En réalité, le bain turc avait pénétré bien avant les intérieurs de l’élite parisienne. La Maison pompéienne que le prince Jérôme Napoléon fait construire en 1855-1858 avenue Montaigne sur les plans d’Alfred Normand intègre des « bains turcs ». C’est d’ailleurs pour le prince Napoléon qu’Ingres peint Le Bain turc, achevé en 1859, bien que la toile ne soit restée que quelques semaines entre ses mains, avant de passer dans celles du fameux collectionneur ottoman Khalil bey, connu pour son goût des erotica. L’œuvre d’Ingres est de pure imagination ; elle tire sa matière des lettres d’Orient de Lady Montagu parues à la fin du XVIIIe siècle et maintes fois rééditées, et en particulier de sa Description du bain des femmes d'Andrinople.
En 1876, deux architectes, Albert Duclos et William Klein, entrent en possession d’un terrain à Paris au 56, rue Neuve des Mathurins pour y établir le siège social de leur agence. Au rez-de-chaussée du futur immeuble de rapport, ils installent des bains « turco-romains » dont ils assurent l’exploitation.
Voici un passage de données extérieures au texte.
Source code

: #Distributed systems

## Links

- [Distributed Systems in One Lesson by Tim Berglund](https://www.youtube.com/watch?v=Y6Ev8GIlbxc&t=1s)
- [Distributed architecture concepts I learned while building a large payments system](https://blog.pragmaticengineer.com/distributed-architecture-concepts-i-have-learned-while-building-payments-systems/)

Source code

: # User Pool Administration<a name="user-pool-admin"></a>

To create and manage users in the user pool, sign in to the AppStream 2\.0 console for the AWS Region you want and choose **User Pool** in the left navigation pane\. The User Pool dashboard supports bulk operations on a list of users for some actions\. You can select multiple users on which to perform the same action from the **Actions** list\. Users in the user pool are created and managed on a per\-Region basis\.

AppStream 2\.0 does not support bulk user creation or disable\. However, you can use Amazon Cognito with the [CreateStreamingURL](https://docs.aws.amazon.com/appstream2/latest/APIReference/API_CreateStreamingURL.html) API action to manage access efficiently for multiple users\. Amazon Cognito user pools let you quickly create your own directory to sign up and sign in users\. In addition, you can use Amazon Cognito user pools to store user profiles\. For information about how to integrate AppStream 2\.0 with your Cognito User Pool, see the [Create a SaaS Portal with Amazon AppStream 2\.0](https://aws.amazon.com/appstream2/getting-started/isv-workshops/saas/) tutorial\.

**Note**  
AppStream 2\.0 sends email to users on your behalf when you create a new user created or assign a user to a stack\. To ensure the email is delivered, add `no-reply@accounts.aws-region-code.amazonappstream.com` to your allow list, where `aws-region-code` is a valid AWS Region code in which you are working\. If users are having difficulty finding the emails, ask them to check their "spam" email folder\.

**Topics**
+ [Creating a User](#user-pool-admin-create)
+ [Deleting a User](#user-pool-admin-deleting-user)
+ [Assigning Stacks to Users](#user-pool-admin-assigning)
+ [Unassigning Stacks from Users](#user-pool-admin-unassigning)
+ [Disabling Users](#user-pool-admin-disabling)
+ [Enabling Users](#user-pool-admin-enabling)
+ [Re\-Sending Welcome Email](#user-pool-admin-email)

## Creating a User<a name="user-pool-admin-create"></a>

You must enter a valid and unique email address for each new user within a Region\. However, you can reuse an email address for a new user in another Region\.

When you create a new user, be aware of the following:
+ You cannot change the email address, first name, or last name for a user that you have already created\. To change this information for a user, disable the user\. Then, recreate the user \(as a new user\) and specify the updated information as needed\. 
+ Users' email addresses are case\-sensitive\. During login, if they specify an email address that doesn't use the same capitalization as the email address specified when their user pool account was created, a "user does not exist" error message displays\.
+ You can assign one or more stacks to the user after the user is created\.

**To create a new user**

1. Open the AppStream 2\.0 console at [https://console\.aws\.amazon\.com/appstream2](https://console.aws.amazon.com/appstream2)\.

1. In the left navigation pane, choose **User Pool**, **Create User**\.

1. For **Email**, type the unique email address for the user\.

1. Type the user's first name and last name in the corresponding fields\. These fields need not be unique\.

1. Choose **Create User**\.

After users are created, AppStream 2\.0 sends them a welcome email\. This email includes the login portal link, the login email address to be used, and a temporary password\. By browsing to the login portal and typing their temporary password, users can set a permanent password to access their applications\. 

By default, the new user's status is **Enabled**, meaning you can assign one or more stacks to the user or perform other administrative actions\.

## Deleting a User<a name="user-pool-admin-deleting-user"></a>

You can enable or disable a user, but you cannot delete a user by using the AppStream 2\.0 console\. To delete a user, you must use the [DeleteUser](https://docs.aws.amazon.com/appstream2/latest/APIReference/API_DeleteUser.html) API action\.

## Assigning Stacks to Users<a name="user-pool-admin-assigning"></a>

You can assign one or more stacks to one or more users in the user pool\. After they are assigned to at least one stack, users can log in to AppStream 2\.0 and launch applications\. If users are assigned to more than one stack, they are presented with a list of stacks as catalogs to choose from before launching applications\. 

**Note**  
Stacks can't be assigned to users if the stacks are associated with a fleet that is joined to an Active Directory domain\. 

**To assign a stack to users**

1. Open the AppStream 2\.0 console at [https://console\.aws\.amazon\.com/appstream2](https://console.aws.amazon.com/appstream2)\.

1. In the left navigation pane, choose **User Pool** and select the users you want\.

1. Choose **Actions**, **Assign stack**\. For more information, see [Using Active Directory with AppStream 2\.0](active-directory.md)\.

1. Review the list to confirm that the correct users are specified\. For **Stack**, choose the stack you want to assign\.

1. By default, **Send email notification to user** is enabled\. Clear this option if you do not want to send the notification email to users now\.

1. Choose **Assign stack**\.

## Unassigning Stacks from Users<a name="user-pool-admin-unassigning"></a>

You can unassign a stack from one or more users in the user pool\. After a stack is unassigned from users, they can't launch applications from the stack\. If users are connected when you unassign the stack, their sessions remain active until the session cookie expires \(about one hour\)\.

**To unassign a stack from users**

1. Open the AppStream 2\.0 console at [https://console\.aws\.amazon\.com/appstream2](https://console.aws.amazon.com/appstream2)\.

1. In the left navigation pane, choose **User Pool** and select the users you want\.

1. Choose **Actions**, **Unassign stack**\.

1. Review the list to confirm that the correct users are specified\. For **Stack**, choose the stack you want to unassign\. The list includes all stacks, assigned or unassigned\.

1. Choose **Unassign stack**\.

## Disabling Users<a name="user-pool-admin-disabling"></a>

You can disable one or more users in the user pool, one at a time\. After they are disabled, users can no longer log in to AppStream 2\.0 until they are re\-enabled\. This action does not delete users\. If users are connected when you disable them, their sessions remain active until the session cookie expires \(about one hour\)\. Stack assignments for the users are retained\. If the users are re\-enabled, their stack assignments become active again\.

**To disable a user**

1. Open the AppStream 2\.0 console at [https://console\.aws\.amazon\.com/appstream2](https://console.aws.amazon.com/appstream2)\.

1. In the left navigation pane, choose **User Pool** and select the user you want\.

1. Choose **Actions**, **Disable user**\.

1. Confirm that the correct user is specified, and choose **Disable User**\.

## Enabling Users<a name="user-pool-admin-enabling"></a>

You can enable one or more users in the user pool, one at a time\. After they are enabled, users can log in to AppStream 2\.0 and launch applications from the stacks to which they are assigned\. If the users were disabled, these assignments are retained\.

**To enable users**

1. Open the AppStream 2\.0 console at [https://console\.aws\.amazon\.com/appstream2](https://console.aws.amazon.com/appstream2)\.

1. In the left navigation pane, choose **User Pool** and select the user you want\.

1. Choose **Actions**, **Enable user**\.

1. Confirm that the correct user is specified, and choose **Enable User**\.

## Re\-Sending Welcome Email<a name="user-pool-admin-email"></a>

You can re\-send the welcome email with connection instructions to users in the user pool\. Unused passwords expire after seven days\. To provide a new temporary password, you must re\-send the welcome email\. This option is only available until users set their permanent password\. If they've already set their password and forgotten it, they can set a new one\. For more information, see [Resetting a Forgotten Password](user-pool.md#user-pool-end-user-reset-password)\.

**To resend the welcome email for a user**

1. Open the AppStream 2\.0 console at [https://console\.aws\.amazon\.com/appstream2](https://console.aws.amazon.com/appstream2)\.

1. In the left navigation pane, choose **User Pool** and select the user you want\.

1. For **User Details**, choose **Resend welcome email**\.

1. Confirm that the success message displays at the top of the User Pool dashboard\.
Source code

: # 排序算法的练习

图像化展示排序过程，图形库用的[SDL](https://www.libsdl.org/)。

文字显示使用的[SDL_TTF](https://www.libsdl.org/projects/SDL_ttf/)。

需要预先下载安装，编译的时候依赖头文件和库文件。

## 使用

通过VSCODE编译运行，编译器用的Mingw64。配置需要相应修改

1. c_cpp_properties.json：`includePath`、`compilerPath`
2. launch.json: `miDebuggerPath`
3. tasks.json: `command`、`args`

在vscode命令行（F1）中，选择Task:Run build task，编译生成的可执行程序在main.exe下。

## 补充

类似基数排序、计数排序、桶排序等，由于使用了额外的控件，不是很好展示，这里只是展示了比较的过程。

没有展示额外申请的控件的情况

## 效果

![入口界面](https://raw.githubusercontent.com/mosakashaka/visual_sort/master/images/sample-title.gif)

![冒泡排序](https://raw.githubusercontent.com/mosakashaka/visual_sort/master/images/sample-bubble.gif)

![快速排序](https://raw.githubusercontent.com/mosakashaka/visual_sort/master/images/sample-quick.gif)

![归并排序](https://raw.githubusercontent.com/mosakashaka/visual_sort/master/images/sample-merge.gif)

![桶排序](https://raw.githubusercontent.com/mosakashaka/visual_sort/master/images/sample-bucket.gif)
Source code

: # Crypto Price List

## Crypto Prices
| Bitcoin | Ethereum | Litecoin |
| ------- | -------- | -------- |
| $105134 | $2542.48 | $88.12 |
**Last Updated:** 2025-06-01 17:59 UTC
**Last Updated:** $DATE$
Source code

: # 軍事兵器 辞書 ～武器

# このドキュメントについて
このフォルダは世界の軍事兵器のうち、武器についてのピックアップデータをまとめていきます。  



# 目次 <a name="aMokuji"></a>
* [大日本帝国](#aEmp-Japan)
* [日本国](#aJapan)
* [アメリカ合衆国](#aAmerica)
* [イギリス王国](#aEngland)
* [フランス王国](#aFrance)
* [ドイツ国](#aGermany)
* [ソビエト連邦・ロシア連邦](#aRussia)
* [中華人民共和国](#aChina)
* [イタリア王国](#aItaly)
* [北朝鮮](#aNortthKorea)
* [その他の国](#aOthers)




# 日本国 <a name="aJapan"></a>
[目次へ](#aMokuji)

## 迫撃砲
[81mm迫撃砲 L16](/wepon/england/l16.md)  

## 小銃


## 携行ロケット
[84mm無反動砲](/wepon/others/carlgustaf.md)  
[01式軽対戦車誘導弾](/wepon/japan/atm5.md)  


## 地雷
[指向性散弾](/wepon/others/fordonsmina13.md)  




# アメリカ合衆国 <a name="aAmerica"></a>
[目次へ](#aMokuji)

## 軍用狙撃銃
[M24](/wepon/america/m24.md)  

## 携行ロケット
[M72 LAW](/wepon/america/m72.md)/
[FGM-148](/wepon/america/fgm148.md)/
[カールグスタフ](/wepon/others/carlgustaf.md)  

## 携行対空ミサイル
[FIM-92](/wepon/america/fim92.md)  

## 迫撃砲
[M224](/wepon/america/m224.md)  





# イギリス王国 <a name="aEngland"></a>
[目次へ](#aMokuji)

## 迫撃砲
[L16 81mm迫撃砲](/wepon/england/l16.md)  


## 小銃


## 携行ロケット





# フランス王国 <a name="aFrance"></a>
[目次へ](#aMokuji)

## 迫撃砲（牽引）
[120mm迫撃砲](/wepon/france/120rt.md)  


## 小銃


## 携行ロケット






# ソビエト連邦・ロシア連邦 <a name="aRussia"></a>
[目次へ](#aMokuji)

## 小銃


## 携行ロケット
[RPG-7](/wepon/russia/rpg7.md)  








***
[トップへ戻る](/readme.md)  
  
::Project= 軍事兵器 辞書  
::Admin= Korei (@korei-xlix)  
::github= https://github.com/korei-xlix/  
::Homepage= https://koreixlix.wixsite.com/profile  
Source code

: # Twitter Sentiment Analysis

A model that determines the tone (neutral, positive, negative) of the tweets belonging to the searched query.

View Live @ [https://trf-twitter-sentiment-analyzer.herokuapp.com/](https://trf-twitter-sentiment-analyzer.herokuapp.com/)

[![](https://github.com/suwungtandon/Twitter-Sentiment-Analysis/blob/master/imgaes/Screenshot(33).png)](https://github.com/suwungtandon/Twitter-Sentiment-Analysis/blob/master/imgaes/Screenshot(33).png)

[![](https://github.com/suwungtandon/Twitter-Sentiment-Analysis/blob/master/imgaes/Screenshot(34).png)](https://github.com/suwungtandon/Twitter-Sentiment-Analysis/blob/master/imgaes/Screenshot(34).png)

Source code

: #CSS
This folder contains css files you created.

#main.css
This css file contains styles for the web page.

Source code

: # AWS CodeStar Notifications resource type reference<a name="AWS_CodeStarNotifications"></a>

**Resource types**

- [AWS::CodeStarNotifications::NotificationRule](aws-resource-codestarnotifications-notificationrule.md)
A la suite d’Urquhart, le bain turc était considéré comme une continuation des thermes romains et les Ottomans étaient vus comme les passeurs d’une pratique antique à la période moderne. De là, le qualificatif de « turco-romain ». La nouvelle installation est basée sur une stricte séparation des sexes. Les dispositions des bains pour hommes et des bains pour femmes sont identiques mais leurs entrées sont séparées. Les architectes dotent l’immeuble d’une façade de style mauresque toujours visible aujourd’hui 18 rue des Mathurins, même s’il ne subsiste rien des intérieurs d’origine, de longue date réaménagés pour accueillir des commerces.
Le Hammam : bains turco-romains, rue Neuve des Mathurins, n°56. 1876
Le Hammam, bains turco-romains, des nouveaux quartiers de l’Ouest parisien devient en peu de temps le rendez-vous du Tout-Paris. Ferdinand de Lesseps a des bureaux dans l’immeuble à partir de 1880. « Dans ce délicieux palais mauresque, se trouvent réunis tous les raffinements de l’élégance et du confortable » vante la presse au moment de l’Exposition universelle de 1878. Au-delà de ses vertus hygiéniques, Le Hammam œuvre, soutient-elle, au « délassement du corps » comme à la « récréation de l’esprit ». C’est aussi, et surtout, un lieu de haute sociabilité. Des personnalités en vue comme le baron Haussmann, Gambetta, les Ducs d’Aumale et de Montpensier, le baron Rothschild, le prince Napoléon, le comte Potocki, le baron Seillière sont des clients réguliers. Nasser-al-Din Shah, empereur d’Iran, visite les lieux, tout comme l’Empereur du Brésil qui en commande la photographie à Félix Nadar. On est loin de l’esprit philanthropique et réformiste qui avait présidé à la promotion du bain turc en Europe.
En 1926, un hammam est intégré au complexe de la mosquée de Paris récemment construite. Pendant la décennie après mai 1968, il devient un des hauts-lieux du féminisme militant de la capitale, avant de connaître une diversification de son public.